Он подхватил ее на руки, понес в изумрудную воду и бесшумно, как зарницы в ночи, смеялся, наполняя ее безумным трепетом. А море искрилось, било изумрудными струями в глаза, и солнце слепило, а по спине, волна за волной, перекатывался сладкий холод – то ли от сильных рук незнакомца, то ли от невидимой и вдруг радужной водяной пыли. Держа Фаину на вытянутых руках, он скрылся в воде с головой и шел, шел, а Фаина разрезала грудью зеленые волны. Она забила ногами, он выпустил ее и, радостный и самоуверенный, вылетел из воды, как дельфин, взлетел над кишащими жирными и тощими курортниками, оттолкнувшись от дна ногами, силе и стройности которых позавидовал бы сам Ахиллес, сын Пелея.
Фаина вспомнила, что где-то там проклятые миллионеры заливают бассейны шампанским. Вот и она барахтается в море искристого вина, и со дна поднимаются жемчужной россыпью хмельные пузырьки и наполняют все ее нутро. Фаина закашлялась, брюнет принял ее на руки и привлек к себе, держась в воде усилиями упомянутых ног и брюшного пресса, напоминающего лепной барельеф Пергама.
– Вы! Изумительная! Женщина! Богиня! – воскликнул брюнет, и это было как крик чайки-самца. Он так прижал Фаину к своей груди, что у нее перехватило дыхание. Она устало кивнула в сторону берега и через минуту была там.
Положив обессиленную Фаину на гальку, мужчина сел сбоку, наклонился над ней, одной рукой упираясь в берег рядом с собой, другой – возле головы богини, де факто заключив ее в объятия, а де юре подготавливая к адюльтеру (если учесть серьезность намерений Мурлова). Фаина впервые экспериментально узнала, что есть давление света. Между ее грудью и грудью мужчины был просвет, и этот просвет давил. Фаина глубоко дышала, и ей было трудно дышать.
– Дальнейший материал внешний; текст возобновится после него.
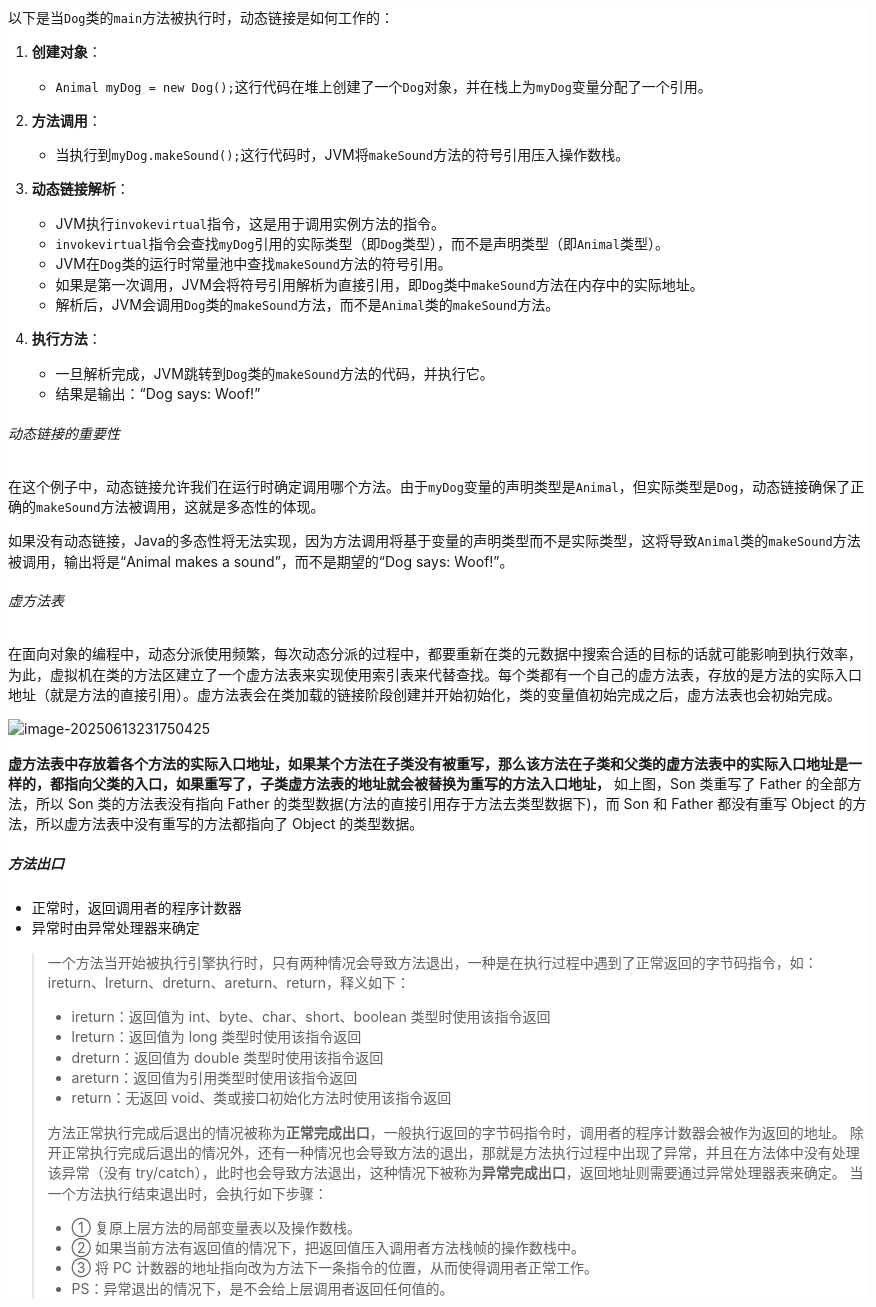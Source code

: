 以下是当`Dog`类的`main`方法被执行时，动态链接是如何工作的：

1. **创建对象**：

    - `Animal myDog = new Dog();`这行代码在堆上创建了一个`Dog`对象，并在栈上为`myDog`变量分配了一个引用。
2. **方法调用**：

    - 当执行到`myDog.makeSound();`这行代码时，JVM将`makeSound`方法的符号引用压入操作数栈。
3. **动态链接解析**：

    - JVM执行`invokevirtual`指令，这是用于调用实例方法的指令。
    - `invokevirtual`指令会查找`myDog`引用的实际类型（即`Dog`类型），而不是声明类型（即`Animal`类型）。
    - JVM在`Dog`类的运行时常量池中查找`makeSound`方法的符号引用。
    - 如果是第一次调用，JVM会将符号引用解析为直接引用，即`Dog`类中`makeSound`方法在内存中的实际地址。
    - 解析后，JVM会调用`Dog`类的`makeSound`方法，而不是`Animal`类的`makeSound`方法。
4. **执行方法**：

    - 一旦解析完成，JVM跳转到`Dog`类的`makeSound`方法的代码，并执行它。
    - 结果是输出：“Dog says: Woof!”

###### 动态链接的重要性

在这个例子中，动态链接允许我们在运行时确定调用哪个方法。由于`myDog`变量的声明类型是`Animal`，但实际类型是`Dog`，动态链接确保了正确的`makeSound`方法被调用，这就是多态性的体现。

如果没有动态链接，Java的多态性将无法实现，因为方法调用将基于变量的声明类型而不是实际类型，这将导致`Animal`类的`makeSound`方法被调用，输出将是“Animal makes a sound”，而不是期望的“Dog says: Woof!”。

###### 虚方法表

在面向对象的编程中，动态分派使用频繁，每次动态分派的过程中，都要重新在类的元数据中搜索合适的目标的话就可能影响到执行效率，为此，虚拟机在类的方法区建立了一个虚方法表来实现使用索引表来代替查找。每个类都有一个自己的虚方法表，存放的是方法的实际入口地址（就是方法的直接引用）。虚方法表会在类加载的链接阶段创建并开始初始化，类的变量值初始完成之后，虚方法表也会初始完成。  

![image-20250613231750425](https://gitee.com/JBL_lun/tuchuang/raw/master/assets/image-20250613231750425.png)

**虚方法表中存放着各个方法的实际入口地址，如果某个方法在子类没有被重写，那么该方法在子类和父类的虚方法表中的实际入口地址是一样的，都指向父类的入口，如果重写了，子类虚方法表的地址就会被替换为重写的方法入口地址，** 如上图，Son 类重写了 Father 的全部方法，所以 Son 类的方法表没有指向 Father 的类型数据(方法的直接引用存于方法去类型数据下)，而 Son 和 Father 都没有重写 Object 的方法，所以虚方法表中没有重写的方法都指向了 Object 的类型数据。

##### 方法出口

- 正常时，返回调用者的程序计数器
- 异常时由异常处理器来确定

> 一个方法当开始被执行引擎执行时，只有两种情况会导致方法退出，一种是在执行过程中遇到了正常返回的字节码指令，如：ireturn、lreturn、dreturn、areturn、return，释义如下：
>
> - ireturn：返回值为 int、byte、char、short、boolean 类型时使用该指令返回
> - lreturn：返回值为 long 类型时使用该指令返回
> - dreturn：返回值为 double 类型时使用该指令返回
> - areturn：返回值为引用类型时使用该指令返回
> - return：无返回 void、类或接口初始化方法时使用该指令返回
>
> 方法正常执行完成后退出的情况被称为**正常完成出口**，一般执行返回的字节码指令时，调用者的程序计数器会被作为返回的地址。
> 除开正常执行完成后退出的情况外，还有一种情况也会导致方法的退出，那就是方法执行过程中出现了异常，并且在方法体中没有处理该异常（没有 try/catch），此时也会导致方法退出，这种情况下被称为**异常完成出口**，返回地址则需要通过异常处理器表来确定。
> 当一个方法执行结束退出时，会执行如下步骤：
>
> - ① 复原上层方法的局部变量表以及操作数栈。
> - ② 如果当前方法有返回值的情况下，把返回值压入调用者方法栈帧的操作数栈中。
> - ③ 将 PC 计数器的地址指向改为方法下一条指令的位置，从而使得调用者正常工作。
> - PS：异常退出的情况下，是不会给上层调用者返回任何值的。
Она с удивлением поймала себя на том, что ей самой хочется прикоснуться к мужчине. Догадливый брюнет склонился над ней еще ниже. И тут начались незатейливые игры, предшествующие южному грехопадению, завертелся пляжный церемониал, как-то: улыбки, прикладывание к шее и ямочкам у ключиц попеременно горячих и влажных камушков, сдувание прилипших песчинок, щекотание травинкой, бессвязные, но со смыслом, речи. Уж ноги у Фаины стали нервно подрагивать и тереть друг друга, уж руки ее не знали, куда деть себя, и зарывались в гальку, уж разрывала ее тягучая истома, а мыслей не осталось никаких. Она оттолкнула его руки и села. Нет облегчения! Порывисто вскочила, вцепилась незнакомцу в руку и впилась в глаза ему. Те, клянусь, мерцали, как у дьявола. Кровь страсти, какой ты группы?
Как очутились они в полутемной комнате, как было все и что было – Фаина не помнила. В голове застыл высвеченный, как молнией, единственный великий миг, когда два загорелых тела сплелись яростным клубком ненавидящих друг друга змей и понеслись куда-то под стремительный, душу разрывающий уклон. И очнулась она, когда уже совершенно не было никаких мыслей, слов, сил и желаний. Будто от нее осталась одна змеиная шкура, из которой выскользнула гибкая юная страсть и канула в пучине спокойного моря.
Мурлов весь вечер искал ее и нашел на пляже: она лежала в воде возле самого берега.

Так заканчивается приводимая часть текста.